- _EXERCISE OBJECTIVE_: In the material below, find each line with the word "well" and list it.

- _AVAILABLE RECORDS_:

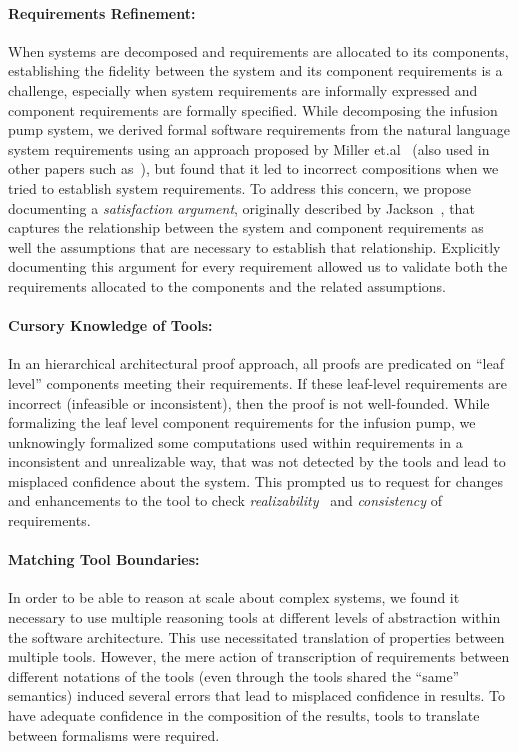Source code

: \paragraph{\textbf{Requirements Refinement:}} When systems are decomposed and requirements are allocated to its components, establishing the fidelity between the system and its component requirements is a challenge, especially when system requirements are informally expressed and component requirements are formally specified. While decomposing the infusion pump system, we derived formal software requirements from the natural language system requirements using an approach proposed by Miller et.al~\cite{Miller01:dasc} (also used in other papers such as~\cite{jeffords2010model,kauppinen2007re, lempia2009requirements}), but found that it led to incorrect compositions when we tried to establish system requirements. %
To address this concern, we propose documenting a \emph{satisfaction argument}, originally described by Jackson~\cite{jackson1995world}, that captures the relationship between the system and component requirements as well the assumptions that are necessary to establish that relationship. Explicitly documenting this argument for every requirement allowed us to validate both the requirements allocated to the components and the related assumptions.
\vspace{-0.15in}
\paragraph{\textbf{Cursory Knowledge of Tools:}} In an hierarchical architectural proof approach, all proofs are predicated on ``leaf level'' components meeting their requirements. If these leaf-level requirements are incorrect (infeasible or inconsistent), then the proof is not well-founded. While formalizing the leaf level component requirements for the infusion pump, we unknowingly formalized some computations used within requirements in a inconsistent and unrealizable way, that was not detected by the tools and lead to misplaced confidence about the system. This prompted us to request for changes and enhancements to the tool to check {\em realizability}~\cite{gacek2015towards} and {\em consistency} of requirements.
\vspace{-0.15in}
\paragraph{\textbf{Matching Tool Boundaries:}} In order to be able to reason at scale about complex systems, we found it necessary to use multiple reasoning tools at different levels of abstraction within the software architecture. This use necessitated translation of properties between multiple tools. However, the mere action of transcription of requirements between different notations of the tools (even through the tools shared the “same” semantics) induced several errors that lead to misplaced confidence in results. To have adequate confidence in the composition of the results, tools to translate between formalisms were required.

- _WORKED SOLUTION_:
To address this concern, we propose documenting a \emph{satisfaction argument}, originally described by Jackson~\cite{jackson1995world}, that captures the relationship between the system and component requirements as well the assumptions that are necessary to establish that relationship. Explicitly documenting this argument for every requirement allowed us to validate both the requirements allocated to the components and the related assumptions.
\paragraph{\textbf{Cursory Knowledge of Tools:}} In an hierarchical architectural proof approach, all proofs are predicated on ``leaf level'' components meeting their requirements. If these leaf-level requirements are incorrect (infeasible or inconsistent), then the proof is not well-founded. While formalizing the leaf level component requirements for the infusion pump, we unknowingly formalized some computations used within requirements in a inconsistent and unrealizable way, that was not detected by the tools and lead to misplaced confidence about the system. This prompted us to request for changes and enhancements to the tool to check {\em realizability}~\cite{gacek2015towards} and {\em consistency} of requirements.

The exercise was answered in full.